GOAL OF THE EXERCISE: Pull every line of the entries that has the word "Step".

DATA TO EXAMINE:
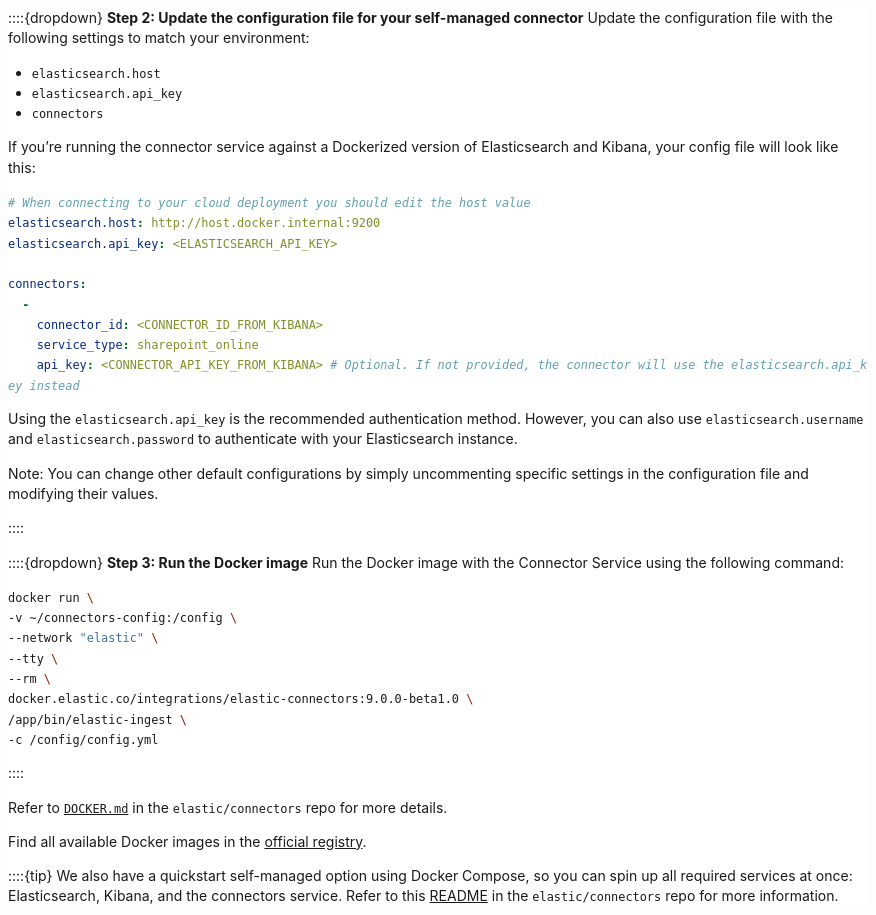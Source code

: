 ::::{dropdown} **Step 2: Update the configuration file for your self-managed connector**
Update the configuration file with the following settings to match your environment:

* `elasticsearch.host`
* `elasticsearch.api_key`
* `connectors`

If you’re running the connector service against a Dockerized version of Elasticsearch and Kibana, your config file will look like this:

```yaml
# When connecting to your cloud deployment you should edit the host value
elasticsearch.host: http://host.docker.internal:9200
elasticsearch.api_key: <ELASTICSEARCH_API_KEY>

connectors:
  -
    connector_id: <CONNECTOR_ID_FROM_KIBANA>
    service_type: sharepoint_online
    api_key: <CONNECTOR_API_KEY_FROM_KIBANA> # Optional. If not provided, the connector will use the elasticsearch.api_key instead
```

Using the `elasticsearch.api_key` is the recommended authentication method. However, you can also use `elasticsearch.username` and `elasticsearch.password` to authenticate with your Elasticsearch instance.

Note: You can change other default configurations by simply uncommenting specific settings in the configuration file and modifying their values.

::::


::::{dropdown} **Step 3: Run the Docker image**
Run the Docker image with the Connector Service using the following command:

```sh
docker run \
-v ~/connectors-config:/config \
--network "elastic" \
--tty \
--rm \
docker.elastic.co/integrations/elastic-connectors:9.0.0-beta1.0 \
/app/bin/elastic-ingest \
-c /config/config.yml
```

::::


Refer to [`DOCKER.md`](https://github.com/elastic/connectors/tree/main/docs/DOCKER.md) in the `elastic/connectors` repo for more details.

Find all available Docker images in the [official registry](https://www.docker.elastic.co/r/integrations/elastic-connectors).

::::{tip} 
We also have a quickstart self-managed option using Docker Compose, so you can spin up all required services at once: Elasticsearch, Kibana, and the connectors service. Refer to this [README](https://github.com/elastic/connectors/tree/main/scripts/stack#readme) in the `elastic/connectors` repo for more information.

TASK SOLUTION:
: ::::{dropdown} **Step 2: Update the configuration file for your self-managed connector**
::::{dropdown} **Step 3: Run the Docker image**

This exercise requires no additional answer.